Therefore, it is important to make sure markers correspond to the same locations. Double check if need be. Do this by selecting a marker in the model view, right-click and filter cameras by markers. You will get a list and the images on top are the ones you manually set. Make sure ALL of them point to the same target.

This is how you set “relative” markers, the only markers relevant in this document:

  1. Go to the Reference panel

  2. Right click in the marker section and “add marker”

  3. Open the first image and right click->Place Marker->Your Marker

  4. Open the second image and right click->Place Marker->Your Marker

Do NOT create a new marker directly on an image! This is tempting but will create a different kind of marker that we do not want to use for this. It takes the current estimated absolute position and fixes it, even if it is incorrect.

You can check how a marker was set in the reference panel. If X, Y and Z values are present, it is an absolute marker (see Figure 6.6). You do not want that anywhere on your images. Delete such markers immediately! You should only use relative markers.

The effect of this markers is not imminent.
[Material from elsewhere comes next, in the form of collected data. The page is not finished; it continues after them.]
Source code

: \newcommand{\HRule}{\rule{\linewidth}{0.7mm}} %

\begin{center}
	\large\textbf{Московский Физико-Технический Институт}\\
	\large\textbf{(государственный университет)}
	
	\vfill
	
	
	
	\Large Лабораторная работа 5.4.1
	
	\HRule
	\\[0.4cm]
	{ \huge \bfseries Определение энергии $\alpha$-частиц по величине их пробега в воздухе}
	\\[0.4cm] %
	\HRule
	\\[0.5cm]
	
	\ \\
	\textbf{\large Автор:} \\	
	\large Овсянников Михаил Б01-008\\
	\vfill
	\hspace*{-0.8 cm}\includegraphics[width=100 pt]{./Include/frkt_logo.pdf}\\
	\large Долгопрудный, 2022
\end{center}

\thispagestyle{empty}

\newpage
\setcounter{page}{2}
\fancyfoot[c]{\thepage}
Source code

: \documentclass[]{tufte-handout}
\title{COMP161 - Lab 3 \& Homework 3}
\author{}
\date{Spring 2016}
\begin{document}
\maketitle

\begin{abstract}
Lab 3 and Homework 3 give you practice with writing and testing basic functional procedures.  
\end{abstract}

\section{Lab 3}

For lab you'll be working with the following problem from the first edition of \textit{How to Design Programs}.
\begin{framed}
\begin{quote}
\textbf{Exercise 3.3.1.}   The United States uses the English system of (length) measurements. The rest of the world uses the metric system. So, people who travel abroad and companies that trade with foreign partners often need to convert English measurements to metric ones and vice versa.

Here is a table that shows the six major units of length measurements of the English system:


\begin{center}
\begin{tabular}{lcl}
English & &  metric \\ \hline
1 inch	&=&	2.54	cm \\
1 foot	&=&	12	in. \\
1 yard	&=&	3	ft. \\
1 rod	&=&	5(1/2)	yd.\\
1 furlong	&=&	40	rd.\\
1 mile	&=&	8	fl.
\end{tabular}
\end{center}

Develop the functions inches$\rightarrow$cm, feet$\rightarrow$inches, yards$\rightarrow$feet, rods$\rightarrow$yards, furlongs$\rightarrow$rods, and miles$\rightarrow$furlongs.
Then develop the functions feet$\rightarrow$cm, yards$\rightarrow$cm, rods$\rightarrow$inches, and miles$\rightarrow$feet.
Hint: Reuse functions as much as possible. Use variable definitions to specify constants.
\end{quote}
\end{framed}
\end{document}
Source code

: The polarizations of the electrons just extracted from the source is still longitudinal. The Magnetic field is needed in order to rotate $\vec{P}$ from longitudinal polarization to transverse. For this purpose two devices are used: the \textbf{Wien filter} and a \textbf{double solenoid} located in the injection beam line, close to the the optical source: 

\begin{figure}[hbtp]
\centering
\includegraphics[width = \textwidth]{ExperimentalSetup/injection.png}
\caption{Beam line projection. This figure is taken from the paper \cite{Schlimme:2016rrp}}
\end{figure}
Only after running the “Align Images” step will the markers be used to optimize the camera positions. Alternatively the “Optimize Cameras” Button in the “Reference” tab will recalculate the camera positions and orientations without the need to match images again.

Figure 6.6: Two different kind of markers. Relative marker on top (point 1), Absolute marker on the bottom (point 2). The latter is not desirable.

Align Images Locally

While the “Align Images” step aligns all images, sometimes it is beneficial to only work on a subset of images at a time. The “Align images locally” method allows just that.

Select a subset of images in the workspace view or in the photos list. Right click -> “Align Selected Cameras”. In contrast to the workflow variant, this will align only the selection of images instead of the whole chunk and is significantly faster. This is especially useful when integrating new images to an already existing base. In combination with adding markers, this is the best way of adding previously unaligned images.

7. Dense Point Cloud Calculation

The second step is the dense point cloud calculation. Using the Workflow menu simply run it using the default settings. I strongly recommend enabling the “Calculate point confidence” option (see Figure 7.1), which is disabled by default. Later on, this will ease discriminating noise.

Figure 7.1: Dense Point Cloud Calculation with "Calculate point confidence" enabled.

8. Filtering and Data Cleaning

The dense point cloud serves as the basis for either 3D models or the DEM. Naturally we want to get rid of noise here, so that the resulting models can be as accurate as possible. There are two ways of doing so. The first one is to simply select unwanted points in the model view while the dense point cloud is active and deleting them by pressing the delete key (see Figure 8.1). This method is simple to execute but can be very time consuming.

Figure 8.1: Deleting points from the dense point cloud is a matter of simply selecting them in the model view and pressing the delete key.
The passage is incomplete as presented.